La « nature », une idée qui évolue au fil des civilisations
Fabrice Flipo, Institut Mines-Télécom Business School et Frédéric Ducarme, Muséum national d’histoire naturelle (MNHN)
On a souvent tendance à opposer la diversité des cultures, fruit de l’intarissable imagination créatrice de l’humanité, à « la » nature, qui serait une réalité univoque et objective.
Toutefois, l’idée même de nature varie dans le temps et l’espace, et ces variations conditionnent notre rapport au monde.
Disons d’abord que les différentes cultures n’envisagent pas la nature de la même manière : si l’on traduit le mot européen d’origine latine « nature » dans d’autres langues du monde, ses soi-disants équivalents – zì rán en chinois, tabî’a en arabe, prakṛti en hindi… – sont tous porteurs d’un bagage étymologique, sémantique, culturel et philosophique qui en fait des concepts bien distincts.
Ainsi, la traduction donne l’illusion d’une correspondance là où il n’y a en fait qu’une analogie plus ou moins vague.
Au sein d’une même culture, les concepts évoluent au cours du temps et des écoles de pensée ; ce que l’on nomme aujourd’hui « nature » en se prévalant d’Aristote, Descartes ou Darwin, n’a plus vraiment de rapport avec ce que ces auteurs entendaient par ce mot.
Il y a donc bien des manières d’appréhender la nature. Quelles sont les implications politiques de cette pluralité ?
Les humains d’un côté, la nature de l’autre
Dans cette diversité, une représentation particulière de la nature est aujourd’hui souvent critiquée – et parfois caricaturée – par toute une génération de penseurs, dans le sillage de Philippe Descola et de Bruno Latour, en passant par la deep ecology d’Arne Naess.
Il s’agit de la nature vue comme opposée à l’humain (et donc à l’esprit, au politique, à l’histoire), une nature matérielle, passive et radicalement extérieure à nous.

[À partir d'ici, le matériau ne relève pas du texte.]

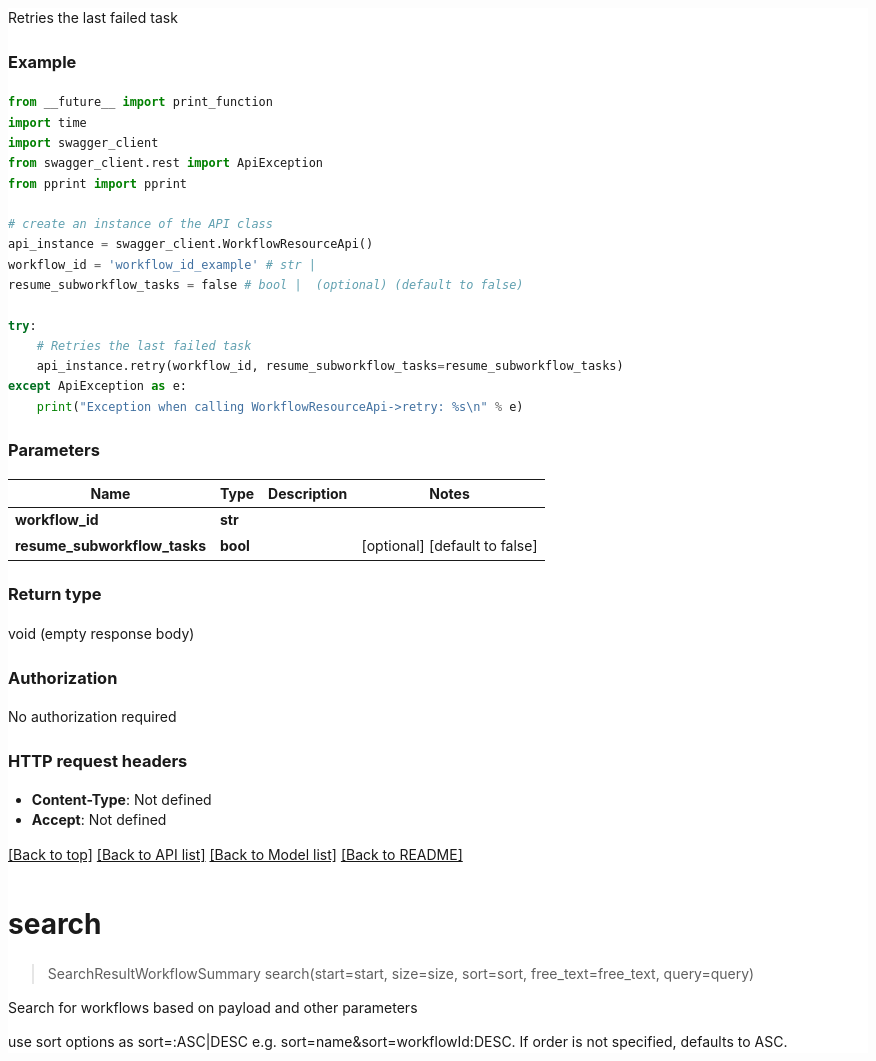 Retries the last failed task

### Example
```python
from __future__ import print_function
import time
import swagger_client
from swagger_client.rest import ApiException
from pprint import pprint

# create an instance of the API class
api_instance = swagger_client.WorkflowResourceApi()
workflow_id = 'workflow_id_example' # str | 
resume_subworkflow_tasks = false # bool |  (optional) (default to false)

try:
    # Retries the last failed task
    api_instance.retry(workflow_id, resume_subworkflow_tasks=resume_subworkflow_tasks)
except ApiException as e:
    print("Exception when calling WorkflowResourceApi->retry: %s\n" % e)
```

### Parameters

Name | Type | Description  | Notes
------------- | ------------- | ------------- | -------------
 **workflow_id** | **str**|  | 
 **resume_subworkflow_tasks** | **bool**|  | [optional] [default to false]

### Return type

void (empty response body)

### Authorization

No authorization required

### HTTP request headers

 - **Content-Type**: Not defined
 - **Accept**: Not defined

[[Back to top]](#) [[Back to API list]](../README.md#documentation-for-api-endpoints) [[Back to Model list]](../README.md#documentation-for-models) [[Back to README]](../README.md)

# **search**
> SearchResultWorkflowSummary search(start=start, size=size, sort=sort, free_text=free_text, query=query)

Search for workflows based on payload and other parameters

use sort options as sort=<field>:ASC|DESC e.g. sort=name&sort=workflowId:DESC. If order is not specified, defaults to ASC.
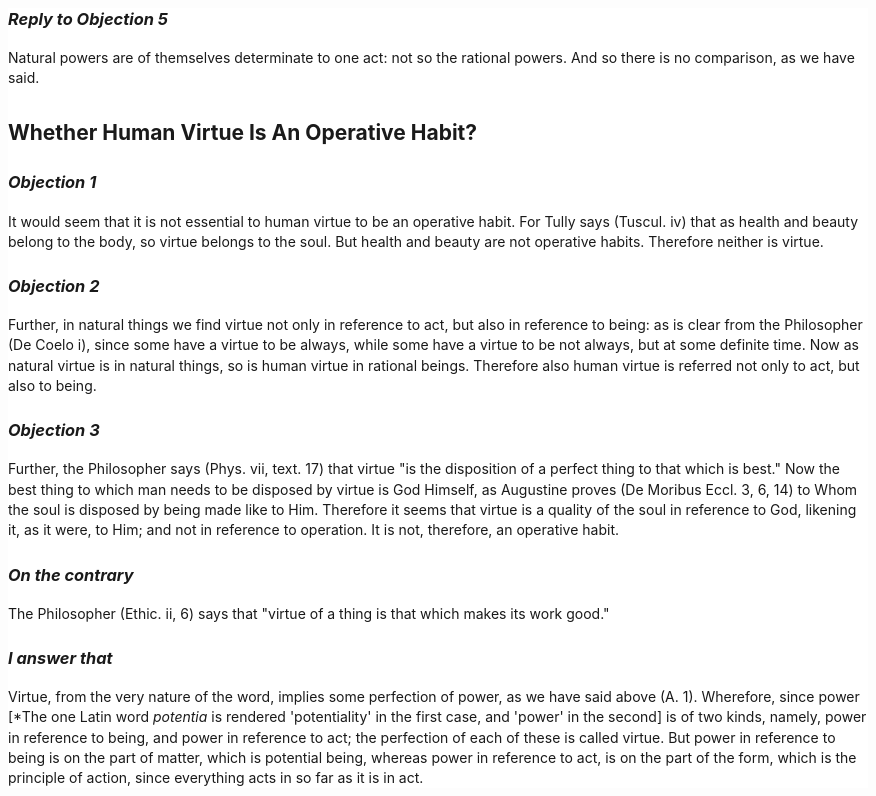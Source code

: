 ### *Reply to Objection 5*
Natural powers are of themselves determinate to one
act: not so the rational powers. And so there is no comparison, as we
have said.

## Whether Human Virtue Is An Operative Habit?

### *Objection 1*
It would seem that it is not essential to human virtue
to be an operative habit. For Tully says (Tuscul. iv) that as health
and beauty belong to the body, so virtue belongs to the soul. But
health and beauty are not operative habits. Therefore neither is
virtue.

### *Objection 2*
Further, in natural things we find virtue not only in
reference to act, but also in reference to being: as is clear from
the Philosopher (De Coelo i), since some have a virtue to be always,
while some have a virtue to be not always, but at some definite time.
Now as natural virtue is in natural things, so is human virtue in
rational beings. Therefore also human virtue is referred not only to
act, but also to being.

### *Objection 3*
Further, the Philosopher says (Phys. vii, text. 17) that
virtue "is the disposition of a perfect thing to that which is best."
Now the best thing to which man needs to be disposed by virtue is God
Himself, as Augustine proves (De Moribus Eccl. 3, 6, 14) to Whom the
soul is disposed by being made like to Him. Therefore it seems that
virtue is a quality of the soul in reference to God, likening it, as
it were, to Him; and not in reference to operation. It is not,
therefore, an operative habit.

### *On the contrary*
The Philosopher (Ethic. ii, 6) says that "virtue
of a thing is that which makes its work good."

### *I answer that*
Virtue, from the very nature of the word, implies
some perfection of power, as we have said above (A. 1). Wherefore,
since power [*The one Latin word _potentia_ is rendered
'potentiality' in the first case, and 'power' in the second] is of
two kinds, namely, power in reference to being, and power in
reference to act; the perfection of each of these is called virtue.
But power in reference to being is on the part of matter, which is
potential being, whereas power in reference to act, is on the part of
the form, which is the principle of action, since everything acts in
so far as it is in act.
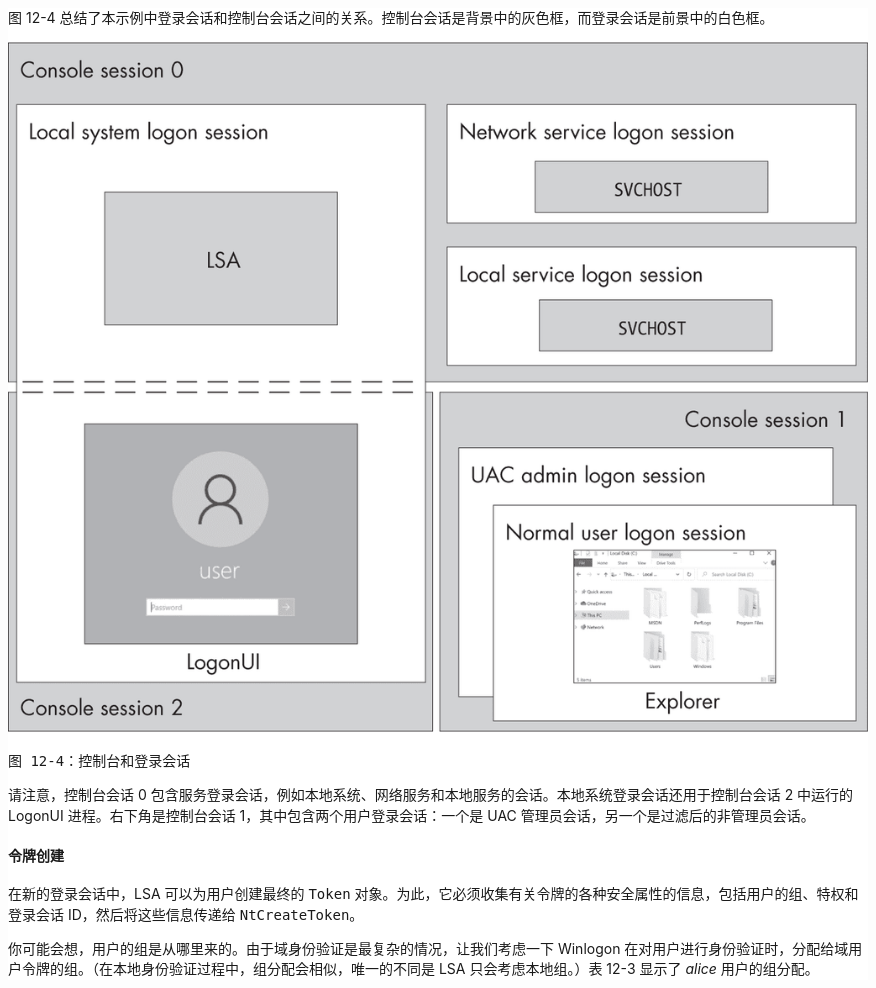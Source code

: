图 12-4 总结了本示例中登录会话和控制台会话之间的关系。控制台会话是背景中的灰色框，而登录会话是前景中的白色框。

![](img/Figure12-4.jpg)

<samp class="SANS_Futura_Std_Book_Oblique_I_11">图 12-4：控制台和登录会话</samp>

请注意，控制台会话 0 包含服务登录会话，例如本地系统、网络服务和本地服务的会话。本地系统登录会话还用于控制台会话 2 中运行的 LogonUI 进程。右下角是控制台会话 1，其中包含两个用户登录会话：一个是 UAC 管理员会话，另一个是过滤后的非管理员会话。

#### <samp class="SANS_Futura_Std_Bold_Condensed_Oblique_BI_11">令牌创建</samp>

在新的登录会话中，LSA 可以为用户创建最终的 <samp class="SANS_TheSansMonoCd_W5Regular_11">Token</samp> 对象。为此，它必须收集有关令牌的各种安全属性的信息，包括用户的组、特权和登录会话 ID，然后将这些信息传递给 <samp class="SANS_TheSansMonoCd_W5Regular_11">NtCreateToken</samp>。

你可能会想，用户的组是从哪里来的。由于域身份验证是最复杂的情况，让我们考虑一下 Winlogon 在对用户进行身份验证时，分配给域用户令牌的组。（在本地身份验证过程中，组分配会相似，唯一的不同是 LSA 只会考虑本地组。）表 12-3 显示了 *alice* 用户的组分配。
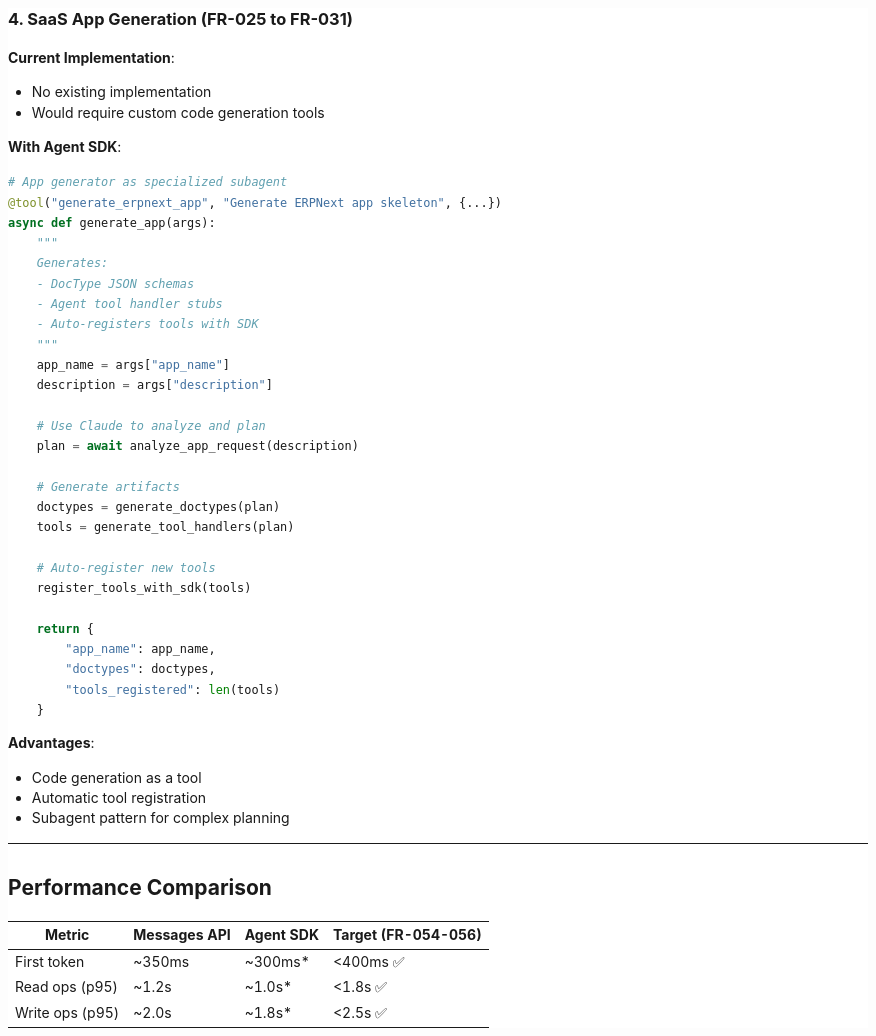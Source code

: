 ### 4. **SaaS App Generation** (FR-025 to FR-031)

**Current Implementation**:
- No existing implementation
- Would require custom code generation tools

**With Agent SDK**:
```python
# App generator as specialized subagent
@tool("generate_erpnext_app", "Generate ERPNext app skeleton", {...})
async def generate_app(args):
    """
    Generates:
    - DocType JSON schemas
    - Agent tool handler stubs
    - Auto-registers tools with SDK
    """
    app_name = args["app_name"]
    description = args["description"]

    # Use Claude to analyze and plan
    plan = await analyze_app_request(description)

    # Generate artifacts
    doctypes = generate_doctypes(plan)
    tools = generate_tool_handlers(plan)

    # Auto-register new tools
    register_tools_with_sdk(tools)

    return {
        "app_name": app_name,
        "doctypes": doctypes,
        "tools_registered": len(tools)
    }
```

**Advantages**:
- Code generation as a tool
- Automatic tool registration
- Subagent pattern for complex planning

---

## Performance Comparison

| Metric | Messages API | Agent SDK | Target (FR-054-056) |
|--------|-------------|-----------|---------------------|
| First token | ~350ms | ~300ms* | <400ms ✅ |
| Read ops (p95) | ~1.2s | ~1.0s* | <1.8s ✅ |
| Write ops (p95) | ~2.0s | ~1.8s* | <2.5s ✅ |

Comment les civilisations distinguent-elles humains et non humains ? Rencontre avec Philippe Descola (Collège de France/Youtube, 2014).
Cette nature est appelée « naturaliste » ou « moderne » par ces auteurs, car elle semble typiquement occidentale : on l’envisage comme un simple réservoir de matières premières, que l’on vient exploiter ou contempler, mais toujours dans l’idée que les humains et leurs sociétés n’en font pas partie, se développant de leur côté, dans des espaces urbains ou agricoles qui relèveraient exclusivement de la « culture ».
Mais cette vision est-elle aussi hégémonique qu’on le croit ?
Un processus créatif qui nous embrasse
En fait, l’écrasante majorité des définitions de la nature, qu’on les cherche dans l’histoire occidentale ou dans les autres cultures, tend plutôt à inclure les humains dans la nature, et à voir dans celle-ci un processus créatif qui nous embrasse plutôt qu’un ensemble matériel inerte.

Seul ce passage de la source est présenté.